Routine samples, obtained during medical care and stored, may be used for research if: there is general notification of such a policy, the patient has not objected, and the sample to be used by the researcher has been coded or anonymized. Routine samples obtained during medical care and stored before such notification of such a policy may be used for research if the sample has been anonymized prior to use.
Research samples obtained with consent and stored may be used for other research if; there is general notification of such a policy, the participant has not yet objected, and the sample to be used by the researcher has been coded or anonymized. For the use of research samples obtained before notification of a policy, these samples may be used for other research if the sample has been coded or anonymized prior to use.

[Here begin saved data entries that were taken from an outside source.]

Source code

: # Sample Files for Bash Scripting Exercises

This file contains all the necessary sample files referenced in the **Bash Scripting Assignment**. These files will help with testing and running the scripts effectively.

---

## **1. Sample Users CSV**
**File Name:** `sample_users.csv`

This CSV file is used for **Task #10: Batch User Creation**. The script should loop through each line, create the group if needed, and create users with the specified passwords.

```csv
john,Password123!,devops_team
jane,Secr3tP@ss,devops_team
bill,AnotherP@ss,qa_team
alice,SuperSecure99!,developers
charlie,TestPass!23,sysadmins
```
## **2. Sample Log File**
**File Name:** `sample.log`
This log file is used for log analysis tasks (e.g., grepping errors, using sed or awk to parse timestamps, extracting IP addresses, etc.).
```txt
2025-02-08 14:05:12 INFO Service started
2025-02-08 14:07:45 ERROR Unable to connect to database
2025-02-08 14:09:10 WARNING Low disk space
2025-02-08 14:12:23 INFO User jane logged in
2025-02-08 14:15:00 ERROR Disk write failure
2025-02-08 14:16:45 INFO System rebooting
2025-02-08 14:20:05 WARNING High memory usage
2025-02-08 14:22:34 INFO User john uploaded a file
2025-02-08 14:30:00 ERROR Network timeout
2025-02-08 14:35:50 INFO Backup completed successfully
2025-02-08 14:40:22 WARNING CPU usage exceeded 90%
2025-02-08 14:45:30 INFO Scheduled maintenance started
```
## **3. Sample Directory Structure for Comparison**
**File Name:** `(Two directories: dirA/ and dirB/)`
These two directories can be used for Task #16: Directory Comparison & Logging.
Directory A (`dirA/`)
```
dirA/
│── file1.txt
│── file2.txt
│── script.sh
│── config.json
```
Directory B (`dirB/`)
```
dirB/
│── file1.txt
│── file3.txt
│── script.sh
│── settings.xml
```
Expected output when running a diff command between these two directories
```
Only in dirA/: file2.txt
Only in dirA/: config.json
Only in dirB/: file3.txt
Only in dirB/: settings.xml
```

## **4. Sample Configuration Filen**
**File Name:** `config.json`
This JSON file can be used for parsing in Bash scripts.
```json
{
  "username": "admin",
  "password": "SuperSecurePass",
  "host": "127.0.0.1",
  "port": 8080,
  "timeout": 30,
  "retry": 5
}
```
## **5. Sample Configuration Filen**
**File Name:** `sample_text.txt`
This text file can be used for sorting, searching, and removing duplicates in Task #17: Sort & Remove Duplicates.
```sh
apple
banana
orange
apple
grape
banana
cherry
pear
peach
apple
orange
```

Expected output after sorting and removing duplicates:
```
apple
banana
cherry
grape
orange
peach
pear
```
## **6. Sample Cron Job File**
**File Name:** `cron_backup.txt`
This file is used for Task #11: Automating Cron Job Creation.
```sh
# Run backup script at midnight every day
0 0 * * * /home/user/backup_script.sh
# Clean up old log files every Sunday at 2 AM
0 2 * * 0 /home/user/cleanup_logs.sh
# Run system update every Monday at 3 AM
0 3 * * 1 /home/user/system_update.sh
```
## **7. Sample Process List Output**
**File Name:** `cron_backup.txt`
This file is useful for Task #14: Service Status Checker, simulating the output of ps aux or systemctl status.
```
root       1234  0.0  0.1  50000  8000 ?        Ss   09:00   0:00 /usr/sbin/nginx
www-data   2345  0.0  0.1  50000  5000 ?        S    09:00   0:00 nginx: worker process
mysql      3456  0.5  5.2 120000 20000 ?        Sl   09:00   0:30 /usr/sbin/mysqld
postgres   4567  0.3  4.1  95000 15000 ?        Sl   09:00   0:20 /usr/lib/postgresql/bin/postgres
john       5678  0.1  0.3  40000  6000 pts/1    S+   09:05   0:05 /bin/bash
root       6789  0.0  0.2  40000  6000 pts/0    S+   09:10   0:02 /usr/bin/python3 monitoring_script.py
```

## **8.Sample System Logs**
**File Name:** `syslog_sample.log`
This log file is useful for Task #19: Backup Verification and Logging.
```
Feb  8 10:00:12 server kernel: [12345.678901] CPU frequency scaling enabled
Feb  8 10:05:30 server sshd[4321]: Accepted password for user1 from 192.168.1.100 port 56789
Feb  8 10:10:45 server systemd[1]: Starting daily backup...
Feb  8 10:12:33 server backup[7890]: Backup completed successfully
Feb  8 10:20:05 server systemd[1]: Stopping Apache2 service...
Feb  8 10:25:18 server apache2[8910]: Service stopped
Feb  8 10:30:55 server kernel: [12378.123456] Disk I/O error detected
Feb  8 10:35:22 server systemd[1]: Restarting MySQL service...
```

Security mechanisms must be put into place to ensure the respect of the choices made and of the desired level of confidentiality.
Special considerations should be made for access by immediate relatives. Where there is a high risk of having or transmitting a serious disorder and prevention or treatment is available, immediate relatives should have access to stored DNA for the purpose of learning their own status. These exceptional circumstances should be made generally known at both the institutional level and in the research relationship.
In the absence of need for access by immediate relatives, stored samples may be destroyed at the specific request of the person. Such destruction is not possible for samples already provided to other researchers or if already entered into a research protocol or used for diagnostic purposes. By their very nature, anonymized samples cannot be withdrawn or destroyed.
Unless authorized by law, there should be no disclosure to institutional third parties of participation in research, nor of research results identifying individuals or families. Like other medical information, there should be no disclosure of genetic information without appropriate consent.
International standardization of the ethical requirements for the control and access of DNA samples and information is essential.
- HUGO Ethics Committee (February 1998).
[Prof. Kare Berg, Prof. Alex Capron, Prof. Ruth F. Chadwick,
Hon. Justice Michael Kirby, Prof. Bartha Maria Knoppers (Chair),
Dr. Darryl R.J. Macer, Dr. Thomas H. Murray, Prof. M.F. Niermeijer
(Co-chair), Prof. Alain Pompidou, Prof. Renzong Qiu, Prof. Stefano
Rodota, Dr. Hikaru Takebe (Co-chair), Dr. Nancy Wexler].
This is based on the discussion by the HUGO Ethics Committee of the paper: Knoppers B.M., Hirtle M, Lormeau S., Laberge C.M., Laflamme M. "Control of DNA Samples and Information", accepted by Genomics.